Business Card VChip brings accurate, cheap, and portable blood testing everywhere

The V-chip is the size of a business card and can test for 50 measures (like insulin and other blood proteins, cholesterol, and even signs of viral or bacterial infection all at the same time) from one drop of blood.

The V-Chip could make it possible to bring tests to the bedside, remote areas, and other types of point-of-care needs.

VChip aka volumetric bar-chart chip. Photo credit: Lidong Qin and Yujun Song.

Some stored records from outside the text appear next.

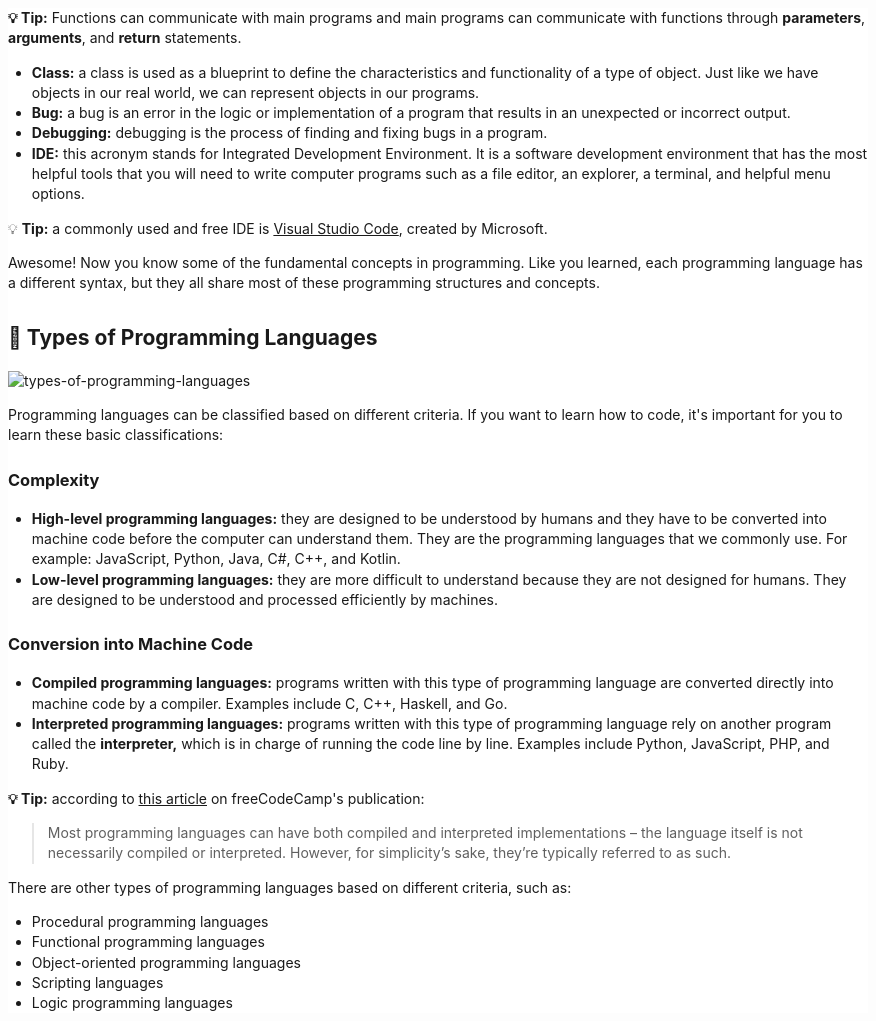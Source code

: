 **💡 Tip:** Functions can communicate with main programs and main programs can communicate with functions through **parameters**, **arguments**, and **return** statements.

-   **Class:** a class is used as a blueprint to define the characteristics and functionality of a type of object. Just like we have objects in our real world, we can represent objects in our programs.
-   **Bug:** a bug is an error in the logic or implementation of a program that results in an unexpected or incorrect output.
-   **Debugging:** debugging is the process of finding and fixing bugs in a program.
-   **IDE:** this acronym stands for Integrated Development Environment. It is a software development environment that has the most helpful tools that you will need to write computer programs such as a file editor, an explorer, a terminal, and helpful menu options.

💡 **Tip:** a commonly used and free IDE is [Visual Studio Code](https://code.visualstudio.com/), created by Microsoft.

Awesome! Now you know some of the fundamental concepts in programming. Like you learned, each programming language has a different syntax, but they all share most of these programming structures and concepts.  

## 🔸 Types of Programming Languages

![types-of-programming-languages](https://www.freecodecamp.org/news/content/images/2022/12/types-of-programming-languages.png)

Programming languages can be classified based on different criteria. If you want to learn how to code, it's important for you to learn these basic classifications:

### Complexity

-   **High-level programming languages:** they are designed to be understood by humans and they have to be converted into machine code before the computer can understand them. They are the programming languages that we commonly use. For example: JavaScript, Python, Java, C#, C++, and Kotlin.
-   **Low-level programming languages:** they are more difficult to understand because they are not designed for humans. They are designed to be understood and processed efficiently by machines.

### Conversion into Machine Code

-   **Compiled programming languages:** programs written with this type of programming language are converted directly into machine code by a compiler. Examples include C, C++, Haskell, and Go.
-   **Interpreted programming languages:** programs written with this type of programming language rely on another program called the **interpreter,** which is in charge of running the code line by line. Examples include Python, JavaScript, PHP, and Ruby.

**💡 Tip:** according to [this article](https://www.freecodecamp.org/news/compiled-versus-interpreted-languages/) on freeCodeCamp's publication:

> Most programming languages can have both compiled and interpreted implementations – the language itself is not necessarily compiled or interpreted. However, for simplicity’s sake, they’re typically referred to as such.

There are other types of programming languages based on different criteria, such as:

-   Procedural programming languages
-   Functional programming languages
-   Object-oriented programming languages
-   Scripting languages
-   Logic programming languages
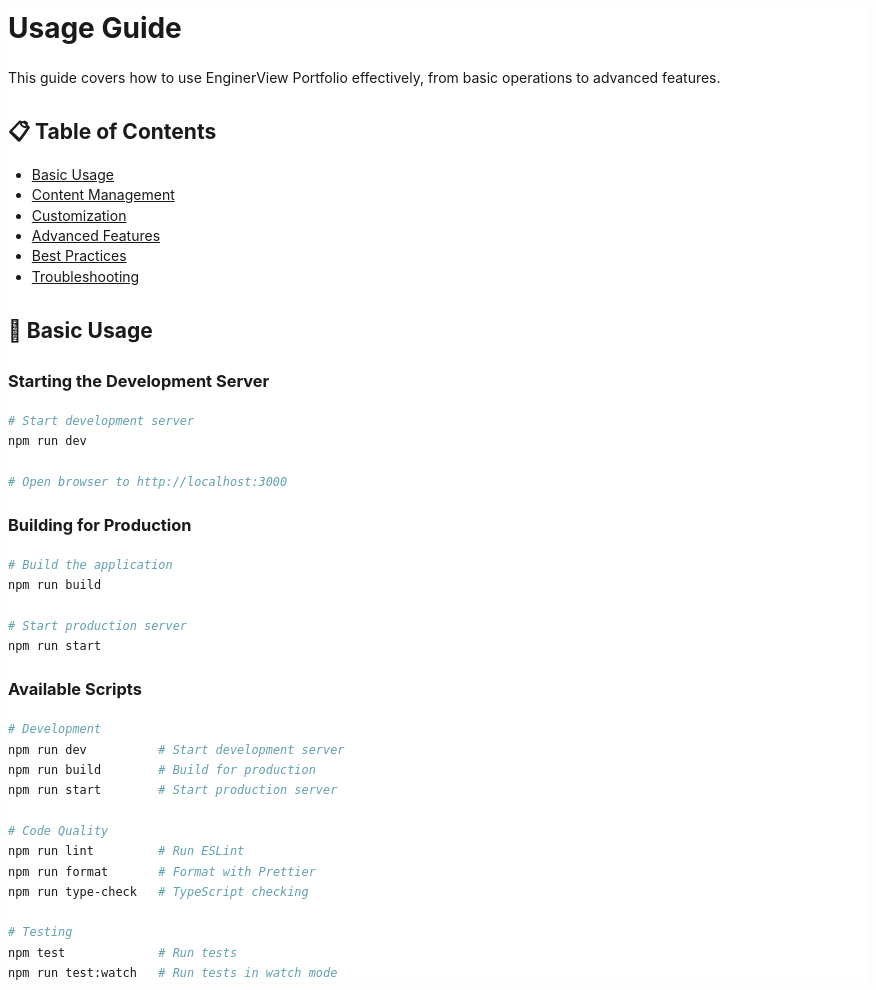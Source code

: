 # Usage Guide

This guide covers how to use EnginerView Portfolio effectively, from basic operations to advanced features.

## 📋 Table of Contents

- [Basic Usage](#basic-usage)
- [Content Management](#content-management)
- [Customization](#customization)
- [Advanced Features](#advanced-features)
- [Best Practices](#best-practices)
- [Troubleshooting](#troubleshooting)

## 🚀 Basic Usage

### Starting the Development Server

```bash
# Start development server
npm run dev

# Open browser to http://localhost:3000
```

### Building for Production

```bash
# Build the application
npm run build

# Start production server
npm run start
```

### Available Scripts

```bash
# Development
npm run dev          # Start development server
npm run build        # Build for production
npm run start        # Start production server

# Code Quality
npm run lint         # Run ESLint
npm run format       # Format with Prettier
npm run type-check   # TypeScript checking

# Testing
npm test             # Run tests
npm run test:watch   # Run tests in watch mode
```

The V-chip, short for “volumetric bar-chart chip,” on the other hand, can be carried around in a pocket. It is composed of two thin pieces of glass, about 3 in. by 2 in. In between are wells for four things: (1) hydrogen peroxide, (2) up to 50 different antibodies to specific proteins, DNA or RNA fragments, or lipids of interest, and the enzyme catalase, (3) serum or other sample, and (4) a dye — any dye will do. Initially, the wells are kept separate from each other. A shift in the glass plates brings the wells into contact, creating a contiguous, zig-zagged space from one end of the V-chip to the other.

As the substance of interest — say, insulin — binds to antibodies bound to the glass slide, catalase is made active and splits nearby hydrogen peroxide into water and oxygen gas. This approach is called ELISA, or enzyme-linked immunosorbent assay.